Gov. Robert Bentley has announced a $94,483 grant to replace an outdated and deteriorating part of the Winfield city sewer system.
The funds from the Appalachian Regional Commission will replace a 25-year-old sewer system lift station serving many businesses at and near the Interstate 22 interchange.
“A functioning sewer system protects the health and safety of residents and is a vital component in attracting and retaining businesses and industry,” Bentley said. “I am pleased that ARC funds are available to help Winfield efficiently operate and maintain its sewer system to serve residents and businesses.”
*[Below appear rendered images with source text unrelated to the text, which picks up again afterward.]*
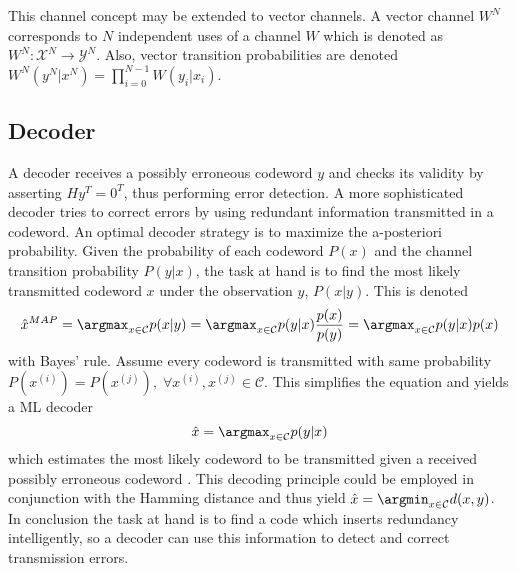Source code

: This channel concept may be extended to vector channels.
A vector channel $W^N$ corresponds to $N$ independent uses of a channel $W$ which is denoted as $W^N : \mathcal{X}^N \rightarrow \mathcal{Y}^N$.
Also, vector transition probabilities are denoted $W^N(y^N|x^N) = \prod_{i=0}^{N-1} W(y_i|x_i)$.

\subsection{Decoder}
A decoder receives a possibly erroneous codeword $y$ and checks its validity by asserting $H y^T = 0^T$, thus performing error detection.
A more sophisticated decoder tries to correct errors by using redundant information transmitted in a codeword.
An optimal decoder strategy is to maximize the a-posteriori probability.
Given the probability of each codeword $P(x)$ and the channel transition probability $P(y|x)$, the task at hand is to find the most likely transmitted codeword $x$ under the observation $y$, $P(x|y)$.
This is denoted
\begin{equation}
 \hat{x}^{MAP} = \argmax_{x \in \mathcal{C}} p(x|y) = \argmax_{x \in \mathcal{C}} p(y|x) \frac{p(x)}{p(y)} = \argmax_{x \in \mathcal{C}} p(y|x) p(x)
\end{equation}
with Bayes' rule.
Assume every codeword is transmitted with same probability $P(x^{(i)}) = P(x^{(j)}), \; \forall x^{(i)}, x^{(j)} \in \mathcal{C}$.
This simplifies the equation and yields a \ac{ML} decoder
\begin{equation}
 \hat{x} = \argmax_{x \in \mathcal{C}} p(y|x)
\end{equation}
which estimates the most likely codeword to be transmitted given a received possibly erroneous codeword \cite{Richardson:2008:MCT}.
This decoding principle could be employed in conjunction with the Hamming distance and thus yield $\hat{x} = \argmin_{x \in \mathcal{C}} d(x, y)$.
In conclusion the task at hand is to find a code which inserts redundancy intelligently, so a decoder can use this information to detect and correct transmission errors.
The city will replace the lift station on Marion County Road 14 which connects the city sewer plant with I-22 and businesses which are reliant on the service. The opening of I-22 in recent years has produced several businesses and provided jobs for people in Winfield and surrounding areas. The new interstate, connecting Birmingham with Memphis, Tenn., has the potential to help the city attract more businesses and industry to the area, according to local leaders.
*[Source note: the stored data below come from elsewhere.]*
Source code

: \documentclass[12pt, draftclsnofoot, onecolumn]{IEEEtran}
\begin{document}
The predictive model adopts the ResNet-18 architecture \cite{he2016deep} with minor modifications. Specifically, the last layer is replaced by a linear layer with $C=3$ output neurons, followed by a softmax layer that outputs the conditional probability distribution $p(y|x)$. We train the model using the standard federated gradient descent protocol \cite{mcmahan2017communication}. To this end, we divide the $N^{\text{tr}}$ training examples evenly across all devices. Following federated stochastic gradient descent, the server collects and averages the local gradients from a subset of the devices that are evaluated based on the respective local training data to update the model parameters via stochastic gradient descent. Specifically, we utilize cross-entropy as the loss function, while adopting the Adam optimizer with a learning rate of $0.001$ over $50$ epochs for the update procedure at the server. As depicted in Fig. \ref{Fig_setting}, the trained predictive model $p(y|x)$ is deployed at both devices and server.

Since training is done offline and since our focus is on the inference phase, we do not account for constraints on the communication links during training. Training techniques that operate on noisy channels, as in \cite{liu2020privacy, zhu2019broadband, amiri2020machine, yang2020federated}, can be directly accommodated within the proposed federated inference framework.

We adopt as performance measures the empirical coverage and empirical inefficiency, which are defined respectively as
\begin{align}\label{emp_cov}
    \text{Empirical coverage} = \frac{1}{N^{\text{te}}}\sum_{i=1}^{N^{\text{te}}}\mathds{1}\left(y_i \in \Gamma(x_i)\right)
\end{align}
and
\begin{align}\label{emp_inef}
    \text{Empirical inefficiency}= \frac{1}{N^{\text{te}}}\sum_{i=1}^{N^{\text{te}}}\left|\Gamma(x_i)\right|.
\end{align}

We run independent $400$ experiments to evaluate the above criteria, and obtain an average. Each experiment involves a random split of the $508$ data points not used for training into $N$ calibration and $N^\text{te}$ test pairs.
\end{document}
The Alabama Department of Economic and Community Affairs administers the ARC program in Alabama. Thirty-seven counties in Alabama are part of the ARC region and eligible for funds which could be cut under current federal budget proposals.
"ARC programs have through the years have tremendously impacted so many Alabama communities and regions in the way of infrastructure improvements, education and economic opportunities,” ADECA Director Jim Byard Jr. said. "I am proud of ADECA’s partnership with ARC and the benefits this program is making in Winfield and has made to numerous other Alabama communities during the last 50 years."
ARC’s mission is to innovate, partner, and invest to build community capacity and strengthen economic growth in Appalachia to help the region achieve socioeconomic parity with the nation. During a period of October 2015 to January 2017, ARC has funded 64 projects in Alabama totaling $11.2 million and resulted in 900 jobs and training or educating 14,000 students or workers for new or advancement jobs.
ADECA manages a range of programs that support law enforcement, economic development, recreation, energy conservation and water resource management.